But at the same time, you love the guy. You love that he's a dreamer and that he lives in a magical world of fish tanks and science experiments. He's Willy Wonky, even though the Willy part hasn't stood up recently. 

If he was a 9-to-5 boring, uninspired clock-puncher who only spoke about Asstershire's chances of making the rugby championships this year, you'd feel little emotional connection to him. You haven't really imagined life without him. You'd miss him horribly. You're just really mad at him, and with good reason. 

So you have to sit him down, get his full attention, and tell him exactly what the problem is. Courage.


----------



## MJJEAN (Jun 26, 2015)

Tatsuhiko said:


> But at the same time, you love the guy. You love that he's a dreamer and that he lives in a magical world of fish tanks and science experiments. He's Willy Wonky, even though the Willy part hasn't stood up recently.
> 
> If he was a 9-to-5 boring, uninspired clock-puncher who only spoke about Asstershire's chances of making the rugby championships this year, you'd feel little emotional connection to him. You haven't really imagined life without him. You'd miss him horribly. You're just really mad at him, and with good reason.
> 
> So you have to sit him down, get his full attention, and tell him exactly what the problem is. Courage.


Did we read the same opening post? She's in a sexless marriage with a financially irresponsible manchild who plays video games and leaves adult responsibility to her as if she's his parent. His job pays so little that the family is getting welfare benefits, yet he manages to spend money on toys and gadgets. He leaves OP to handle the house and family knowing she has medical conditions and is exhausted. He refuses counseling and refuses to address issues. He sulks. OP's lost respect for him and has been "dreaming of divorce" for over a year. I'd hardly call his behavior even remotely lovable and I think that a year spent dreaming of divorce is a bit beyond "just mad".

Not all responsible adult males are uninspired clock punchers. There are plenty charismatic, charming, interesting, active, intelligent and witty clock punchers out there.
@Emmie, you can't go on like this forever. I think you should tell him straight out that either he goes to counseling with you or you're filing for divorce and mean it.


----------



## notmyrealname4 (Apr 9, 2014)

.


----------



## Emmie (Dec 17, 2014)

MJJEAN said:


> Did we read the same opening post? She's in a sexless marriage with a financially irresponsible manchild who plays video games and leaves adult responsibility to her as if she's his parent. His job pays so little that the family is getting welfare benefits, yet he manages to spend money on toys and gadgets. He leaves OP to handle the house and family knowing she has medical conditions and is exhausted. He refuses counseling and refuses to address issues. He sulks. OP's lost respect for him and has been "dreaming of divorce" for over a year. I'd hardly call his behavior even remotely lovable and I think that a year spent dreaming of divorce is a bit beyond "just mad".
> 
> Not all responsible adult males are uninspired clock punchers. There are plenty charismatic, charming, interesting, active, intelligent and witty clock punchers out there.
> 
> @Emmie, you can't go on like this forever. I think you should tell him straight out that either he goes to counseling with you or you're filing for divorce and mean it.
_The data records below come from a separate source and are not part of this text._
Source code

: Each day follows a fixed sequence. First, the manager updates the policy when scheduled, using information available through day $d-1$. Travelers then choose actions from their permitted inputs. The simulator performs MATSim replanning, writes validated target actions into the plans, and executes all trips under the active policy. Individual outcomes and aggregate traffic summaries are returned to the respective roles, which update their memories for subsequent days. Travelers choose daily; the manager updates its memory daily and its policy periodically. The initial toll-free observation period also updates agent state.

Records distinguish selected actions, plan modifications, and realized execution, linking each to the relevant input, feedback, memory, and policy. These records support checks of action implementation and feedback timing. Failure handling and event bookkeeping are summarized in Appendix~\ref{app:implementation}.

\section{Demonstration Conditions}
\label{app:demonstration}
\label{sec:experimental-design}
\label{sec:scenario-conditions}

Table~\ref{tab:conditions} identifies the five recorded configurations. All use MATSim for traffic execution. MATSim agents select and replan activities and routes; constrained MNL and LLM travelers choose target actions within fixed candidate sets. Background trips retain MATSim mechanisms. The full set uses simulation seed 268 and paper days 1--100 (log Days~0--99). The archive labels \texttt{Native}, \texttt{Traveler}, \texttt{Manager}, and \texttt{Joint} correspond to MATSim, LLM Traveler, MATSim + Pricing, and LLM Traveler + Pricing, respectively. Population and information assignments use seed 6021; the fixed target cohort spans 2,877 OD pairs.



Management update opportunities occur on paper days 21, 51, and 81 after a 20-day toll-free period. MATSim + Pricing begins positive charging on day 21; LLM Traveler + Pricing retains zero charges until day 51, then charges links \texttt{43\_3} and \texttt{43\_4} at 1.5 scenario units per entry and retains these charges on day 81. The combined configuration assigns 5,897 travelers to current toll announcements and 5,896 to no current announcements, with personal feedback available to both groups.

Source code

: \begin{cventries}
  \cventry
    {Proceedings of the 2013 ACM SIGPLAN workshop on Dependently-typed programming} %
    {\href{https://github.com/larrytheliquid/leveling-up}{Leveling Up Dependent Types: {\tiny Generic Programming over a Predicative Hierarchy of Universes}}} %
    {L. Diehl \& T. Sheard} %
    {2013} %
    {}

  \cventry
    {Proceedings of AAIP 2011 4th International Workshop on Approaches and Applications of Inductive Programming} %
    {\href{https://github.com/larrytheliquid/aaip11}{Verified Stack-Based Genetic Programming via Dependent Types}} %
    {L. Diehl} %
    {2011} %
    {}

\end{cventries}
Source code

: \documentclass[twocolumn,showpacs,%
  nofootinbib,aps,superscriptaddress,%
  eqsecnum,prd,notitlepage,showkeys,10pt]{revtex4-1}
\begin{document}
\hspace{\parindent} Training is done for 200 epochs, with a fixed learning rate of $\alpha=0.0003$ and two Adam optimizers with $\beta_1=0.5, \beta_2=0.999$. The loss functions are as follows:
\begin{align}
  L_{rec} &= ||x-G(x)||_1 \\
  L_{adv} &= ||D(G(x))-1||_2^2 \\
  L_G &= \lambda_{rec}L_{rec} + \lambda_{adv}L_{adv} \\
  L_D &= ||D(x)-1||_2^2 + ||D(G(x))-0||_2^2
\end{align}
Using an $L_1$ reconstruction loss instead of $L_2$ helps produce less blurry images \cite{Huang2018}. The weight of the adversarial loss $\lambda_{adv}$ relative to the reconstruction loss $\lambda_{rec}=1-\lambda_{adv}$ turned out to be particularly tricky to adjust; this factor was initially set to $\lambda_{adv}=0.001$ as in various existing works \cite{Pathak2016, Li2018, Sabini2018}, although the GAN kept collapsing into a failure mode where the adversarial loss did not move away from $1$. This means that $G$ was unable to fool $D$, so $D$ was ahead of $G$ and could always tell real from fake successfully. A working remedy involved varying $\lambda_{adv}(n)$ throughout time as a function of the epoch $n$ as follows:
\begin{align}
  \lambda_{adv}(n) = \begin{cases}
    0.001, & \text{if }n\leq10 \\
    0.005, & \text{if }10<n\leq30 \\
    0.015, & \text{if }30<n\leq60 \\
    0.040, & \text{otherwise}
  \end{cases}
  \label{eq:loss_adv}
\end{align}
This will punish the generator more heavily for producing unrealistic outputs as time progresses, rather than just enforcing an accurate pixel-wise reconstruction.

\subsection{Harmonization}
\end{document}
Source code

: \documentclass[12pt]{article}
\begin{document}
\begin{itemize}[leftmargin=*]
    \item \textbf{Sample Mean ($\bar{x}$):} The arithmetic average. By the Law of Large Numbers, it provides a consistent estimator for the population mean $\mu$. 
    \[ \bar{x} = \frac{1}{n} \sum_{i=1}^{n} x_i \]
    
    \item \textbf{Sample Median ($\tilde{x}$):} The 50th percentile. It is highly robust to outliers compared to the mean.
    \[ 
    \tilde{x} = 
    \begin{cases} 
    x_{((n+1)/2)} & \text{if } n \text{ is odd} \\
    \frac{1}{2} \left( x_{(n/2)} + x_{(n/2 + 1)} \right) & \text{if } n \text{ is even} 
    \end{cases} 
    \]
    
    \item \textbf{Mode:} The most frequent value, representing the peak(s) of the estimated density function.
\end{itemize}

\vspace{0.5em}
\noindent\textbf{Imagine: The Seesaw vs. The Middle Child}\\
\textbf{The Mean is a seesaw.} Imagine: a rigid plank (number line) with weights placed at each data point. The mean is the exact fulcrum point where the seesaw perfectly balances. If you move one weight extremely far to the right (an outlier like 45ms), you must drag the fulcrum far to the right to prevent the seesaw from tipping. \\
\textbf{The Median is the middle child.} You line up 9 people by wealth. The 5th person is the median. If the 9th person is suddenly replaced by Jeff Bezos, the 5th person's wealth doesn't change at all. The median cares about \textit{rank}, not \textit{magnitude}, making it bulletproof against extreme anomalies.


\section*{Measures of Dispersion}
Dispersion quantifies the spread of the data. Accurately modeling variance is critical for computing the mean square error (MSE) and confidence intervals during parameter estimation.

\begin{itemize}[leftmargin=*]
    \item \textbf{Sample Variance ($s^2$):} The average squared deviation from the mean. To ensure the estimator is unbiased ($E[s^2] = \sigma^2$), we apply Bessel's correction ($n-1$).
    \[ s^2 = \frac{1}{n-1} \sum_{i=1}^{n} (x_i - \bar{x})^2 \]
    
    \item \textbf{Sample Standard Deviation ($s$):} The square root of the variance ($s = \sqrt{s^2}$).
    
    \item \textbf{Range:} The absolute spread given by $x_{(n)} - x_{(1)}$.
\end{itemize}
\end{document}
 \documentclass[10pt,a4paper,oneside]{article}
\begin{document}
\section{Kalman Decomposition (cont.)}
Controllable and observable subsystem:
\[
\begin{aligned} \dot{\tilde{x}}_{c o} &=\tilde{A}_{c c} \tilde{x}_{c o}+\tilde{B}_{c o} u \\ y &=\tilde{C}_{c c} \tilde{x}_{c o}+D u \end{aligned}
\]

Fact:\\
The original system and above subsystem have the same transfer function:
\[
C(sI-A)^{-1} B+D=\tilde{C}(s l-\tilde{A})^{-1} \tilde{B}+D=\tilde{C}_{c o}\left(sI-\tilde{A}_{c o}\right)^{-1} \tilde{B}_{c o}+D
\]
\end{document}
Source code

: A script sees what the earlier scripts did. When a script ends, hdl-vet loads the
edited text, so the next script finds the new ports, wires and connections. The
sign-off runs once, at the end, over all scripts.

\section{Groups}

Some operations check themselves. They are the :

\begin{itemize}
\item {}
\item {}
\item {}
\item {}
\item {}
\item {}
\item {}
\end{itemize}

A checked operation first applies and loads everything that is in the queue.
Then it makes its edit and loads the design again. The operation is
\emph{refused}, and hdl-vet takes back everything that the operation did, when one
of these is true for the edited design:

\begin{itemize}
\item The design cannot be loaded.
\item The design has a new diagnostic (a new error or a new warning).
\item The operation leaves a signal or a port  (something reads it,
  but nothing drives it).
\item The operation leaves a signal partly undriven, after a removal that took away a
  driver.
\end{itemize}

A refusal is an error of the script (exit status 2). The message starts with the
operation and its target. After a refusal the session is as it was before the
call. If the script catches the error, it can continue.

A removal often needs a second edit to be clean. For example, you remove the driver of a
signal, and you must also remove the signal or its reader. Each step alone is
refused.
I didn't mean to just disappear! I'm still doing my best to salvage my marriage but it's not going too well  
Guess what.... He got the fish tank.... 
Anyway, my friend who lives in Wales has invited us to stay with them for the weekend in 2 weeks so I have added on an extra day so we can spend the night alone in a hotel in the bridal suite then go and stay with our friends totally child and Xbox free!
For me this is the last chance he is getting. He better fill that weekend with 100% attention towards me or it's time to be done!


----------



## She'sStillGotIt (Jul 30, 2016)

Emmie said:


> I didn't mean to just disappear! I'm still doing my best to salvage my marriage but it's not going too well
> Guess what.... He got the fish tank....
> Anyway, my friend who lives in Wales has invited us to stay with them for the weekend in 2 weeks so I have added on an extra day so we can spend the night alone in a hotel in the bridal suite then go and stay with our friends totally child and Xbox free!
> For me this is the last chance he is getting. He better fill that weekend with 100% attention towards me or it's time to be done!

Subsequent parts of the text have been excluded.